Initial offerings from the upstart brand were designed to support young producers at cooperatives in Cauca, Colombia, and the other in Burundi.
“During the Q course, the instructor actually mentioned the problem that there are not enough young farmers in coffee-producing countries, and that is where I first heard about that particular issue,” Frankie Volkema recently told Daily Coffee News. “I thought that it would be really cool as a young person myself to show my support for young coffee farmers, while I educate more people on this issue and the amount of work those farmers put into a single cup of coffee.”
Beyond her own raw ambition and natural abilities, Volkema has received some notable support for the Joven launch. Her father, Tim Volkema, is also a Q Grader and owns both Schuil and Sparrows. Aside from now launching the Joven brand, Volkema also serves as part of the green coffee and quality control team for those companies.
“She doesn’t have an official title, but she works with us on a part-time basis when she can,” said Tim Volkema. “We try to schedule cuppings later in the day when feasible so she can attend after school.”
Volkema and her father fleshed out the idea for a youth-supportive coffee brand while on a sourcing trip to Colombia last November.
“By then, she was a Q grader and we had heard about the aging farmer issue, but didn’t understand its magnitude,” Volkema said. “We agreed that Frankie is in a good position as a young person in coffee to shed light on it and potentially make a difference.”
Joven is currently featuring a coffee from young producers sourced through Massachusetts-based green coffee importer JNP Coffee in Burundi, and through the Cafinorte cooperative in Northern Cauca, Colombia.

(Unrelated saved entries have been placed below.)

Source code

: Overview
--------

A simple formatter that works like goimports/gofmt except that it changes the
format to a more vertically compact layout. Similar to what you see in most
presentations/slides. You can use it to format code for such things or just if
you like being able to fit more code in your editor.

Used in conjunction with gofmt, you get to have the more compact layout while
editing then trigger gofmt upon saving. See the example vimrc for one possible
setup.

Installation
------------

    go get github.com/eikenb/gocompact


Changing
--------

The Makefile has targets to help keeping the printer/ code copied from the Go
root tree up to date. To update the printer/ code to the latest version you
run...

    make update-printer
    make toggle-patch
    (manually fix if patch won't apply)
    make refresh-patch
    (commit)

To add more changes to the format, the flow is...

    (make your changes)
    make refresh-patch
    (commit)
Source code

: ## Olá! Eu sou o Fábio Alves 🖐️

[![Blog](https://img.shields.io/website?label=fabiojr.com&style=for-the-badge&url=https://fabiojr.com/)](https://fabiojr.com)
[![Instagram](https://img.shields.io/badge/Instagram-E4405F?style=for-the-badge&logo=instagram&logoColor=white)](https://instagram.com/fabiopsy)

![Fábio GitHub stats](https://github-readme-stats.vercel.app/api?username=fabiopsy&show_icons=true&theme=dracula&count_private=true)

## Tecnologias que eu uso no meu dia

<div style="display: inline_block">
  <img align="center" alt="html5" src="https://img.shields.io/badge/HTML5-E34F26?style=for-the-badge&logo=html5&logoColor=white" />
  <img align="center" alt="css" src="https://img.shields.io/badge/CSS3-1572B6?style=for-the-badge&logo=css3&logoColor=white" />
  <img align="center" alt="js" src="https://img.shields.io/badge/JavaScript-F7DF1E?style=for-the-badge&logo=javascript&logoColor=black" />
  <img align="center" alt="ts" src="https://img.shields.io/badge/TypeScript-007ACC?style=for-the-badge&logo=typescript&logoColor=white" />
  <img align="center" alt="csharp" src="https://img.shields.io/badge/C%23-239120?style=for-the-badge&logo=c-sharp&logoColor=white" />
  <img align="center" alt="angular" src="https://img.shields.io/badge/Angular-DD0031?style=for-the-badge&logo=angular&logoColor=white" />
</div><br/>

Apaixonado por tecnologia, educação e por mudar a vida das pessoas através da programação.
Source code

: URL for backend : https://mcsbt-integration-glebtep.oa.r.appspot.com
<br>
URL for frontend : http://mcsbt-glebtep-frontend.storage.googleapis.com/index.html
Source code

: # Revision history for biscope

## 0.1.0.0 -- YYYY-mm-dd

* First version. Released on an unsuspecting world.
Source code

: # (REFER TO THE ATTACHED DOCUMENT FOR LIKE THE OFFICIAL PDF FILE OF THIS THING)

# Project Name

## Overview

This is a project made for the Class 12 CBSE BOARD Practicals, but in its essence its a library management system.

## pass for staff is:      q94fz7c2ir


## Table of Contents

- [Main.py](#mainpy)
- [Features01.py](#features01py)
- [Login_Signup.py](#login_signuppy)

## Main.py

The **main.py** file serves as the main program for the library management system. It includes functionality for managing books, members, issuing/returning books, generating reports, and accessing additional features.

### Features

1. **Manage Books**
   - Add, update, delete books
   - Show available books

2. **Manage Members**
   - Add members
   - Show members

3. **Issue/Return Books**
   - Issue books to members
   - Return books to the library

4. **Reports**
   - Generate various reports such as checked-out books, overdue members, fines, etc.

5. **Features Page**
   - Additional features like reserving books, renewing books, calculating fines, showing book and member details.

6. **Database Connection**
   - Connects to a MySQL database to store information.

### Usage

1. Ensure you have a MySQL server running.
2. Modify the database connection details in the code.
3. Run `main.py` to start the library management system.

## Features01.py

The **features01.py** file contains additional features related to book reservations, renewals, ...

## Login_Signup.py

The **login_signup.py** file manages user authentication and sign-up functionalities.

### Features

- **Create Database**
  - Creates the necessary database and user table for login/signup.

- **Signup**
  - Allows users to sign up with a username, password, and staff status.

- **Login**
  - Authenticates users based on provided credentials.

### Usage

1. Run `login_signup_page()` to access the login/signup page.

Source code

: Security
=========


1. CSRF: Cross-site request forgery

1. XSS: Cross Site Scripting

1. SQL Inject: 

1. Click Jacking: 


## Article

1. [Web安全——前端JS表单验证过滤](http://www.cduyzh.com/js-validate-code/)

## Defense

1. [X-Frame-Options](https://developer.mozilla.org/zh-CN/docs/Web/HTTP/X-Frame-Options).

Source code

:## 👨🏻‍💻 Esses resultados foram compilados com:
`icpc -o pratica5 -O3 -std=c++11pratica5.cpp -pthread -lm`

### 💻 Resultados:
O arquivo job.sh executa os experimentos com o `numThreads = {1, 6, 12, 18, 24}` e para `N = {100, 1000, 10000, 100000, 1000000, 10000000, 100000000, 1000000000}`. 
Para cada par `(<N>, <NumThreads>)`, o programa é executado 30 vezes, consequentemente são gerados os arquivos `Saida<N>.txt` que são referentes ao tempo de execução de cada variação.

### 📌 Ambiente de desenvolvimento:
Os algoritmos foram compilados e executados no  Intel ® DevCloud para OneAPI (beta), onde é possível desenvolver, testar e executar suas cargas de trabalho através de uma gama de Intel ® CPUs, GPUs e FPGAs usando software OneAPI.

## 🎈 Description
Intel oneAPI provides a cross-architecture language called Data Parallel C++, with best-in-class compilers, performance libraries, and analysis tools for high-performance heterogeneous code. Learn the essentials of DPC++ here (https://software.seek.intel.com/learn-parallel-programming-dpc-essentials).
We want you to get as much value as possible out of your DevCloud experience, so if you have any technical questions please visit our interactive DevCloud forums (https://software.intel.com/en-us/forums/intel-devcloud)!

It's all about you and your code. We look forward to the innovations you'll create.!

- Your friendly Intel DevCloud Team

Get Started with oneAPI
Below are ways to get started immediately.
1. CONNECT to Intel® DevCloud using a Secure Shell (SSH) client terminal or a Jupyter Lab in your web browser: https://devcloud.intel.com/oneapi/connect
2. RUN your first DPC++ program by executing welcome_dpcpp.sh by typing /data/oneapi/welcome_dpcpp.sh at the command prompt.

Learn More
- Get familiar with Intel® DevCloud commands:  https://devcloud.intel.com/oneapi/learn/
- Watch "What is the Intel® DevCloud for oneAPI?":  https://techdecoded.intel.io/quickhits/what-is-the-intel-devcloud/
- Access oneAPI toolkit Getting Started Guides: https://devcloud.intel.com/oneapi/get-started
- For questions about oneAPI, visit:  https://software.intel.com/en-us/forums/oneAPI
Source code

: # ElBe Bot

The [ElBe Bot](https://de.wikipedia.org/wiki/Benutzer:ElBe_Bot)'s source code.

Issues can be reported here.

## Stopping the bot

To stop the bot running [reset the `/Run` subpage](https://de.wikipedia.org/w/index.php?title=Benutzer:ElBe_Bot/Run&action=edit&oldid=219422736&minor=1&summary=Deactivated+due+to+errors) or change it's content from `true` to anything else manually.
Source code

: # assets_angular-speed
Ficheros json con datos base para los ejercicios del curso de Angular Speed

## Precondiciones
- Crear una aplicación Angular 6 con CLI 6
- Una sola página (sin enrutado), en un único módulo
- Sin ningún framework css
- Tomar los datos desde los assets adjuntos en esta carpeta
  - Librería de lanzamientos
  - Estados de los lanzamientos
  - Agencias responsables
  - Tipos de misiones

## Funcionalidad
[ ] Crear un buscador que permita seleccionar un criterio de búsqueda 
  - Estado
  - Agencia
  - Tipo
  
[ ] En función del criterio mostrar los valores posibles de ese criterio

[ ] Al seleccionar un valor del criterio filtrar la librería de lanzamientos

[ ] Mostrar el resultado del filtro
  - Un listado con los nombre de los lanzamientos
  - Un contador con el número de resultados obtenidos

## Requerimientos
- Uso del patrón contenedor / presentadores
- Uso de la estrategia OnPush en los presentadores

This is an interesting time to be launching a coffee brand, but it’s also an interesting time to be entering high school, where Volkema hopes she can enjoy being part of the skiing club this year while also pursuing other interests, including a local choir.
“I also really love fashion, and I use clothes as one of the main ways to express myself,” said Volkema. “Probably my favorite hobbies out of all of these are traveling, meeting new people, and spending time with my friends and family.”
Joven Coffee offerings are now available through Sparrows and Schuil sales channels, as well as through the Trade subscription platform.